* _DATA UNDER STUDY_:

══════════════════════════════

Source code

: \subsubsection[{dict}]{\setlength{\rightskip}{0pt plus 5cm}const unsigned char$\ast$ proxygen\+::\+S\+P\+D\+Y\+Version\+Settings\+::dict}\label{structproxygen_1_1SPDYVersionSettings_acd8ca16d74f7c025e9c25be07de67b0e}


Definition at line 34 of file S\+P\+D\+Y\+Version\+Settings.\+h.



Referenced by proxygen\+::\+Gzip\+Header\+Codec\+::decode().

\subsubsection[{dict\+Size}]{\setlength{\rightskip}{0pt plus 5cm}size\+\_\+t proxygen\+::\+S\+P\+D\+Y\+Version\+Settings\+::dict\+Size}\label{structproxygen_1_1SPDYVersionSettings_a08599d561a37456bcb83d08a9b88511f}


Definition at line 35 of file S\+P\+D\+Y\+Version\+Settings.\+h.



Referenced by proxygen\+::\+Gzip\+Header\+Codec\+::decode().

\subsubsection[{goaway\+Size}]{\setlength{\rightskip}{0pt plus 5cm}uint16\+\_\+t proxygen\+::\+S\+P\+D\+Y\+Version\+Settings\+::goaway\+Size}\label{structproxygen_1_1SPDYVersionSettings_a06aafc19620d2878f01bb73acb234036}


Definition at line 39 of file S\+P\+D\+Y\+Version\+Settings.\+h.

══════════════════════════════

Determine the number of lines in the data above that include the word "file", then answer with that number alone.

* _SOLUTION TO THIS PROBLEM_: 3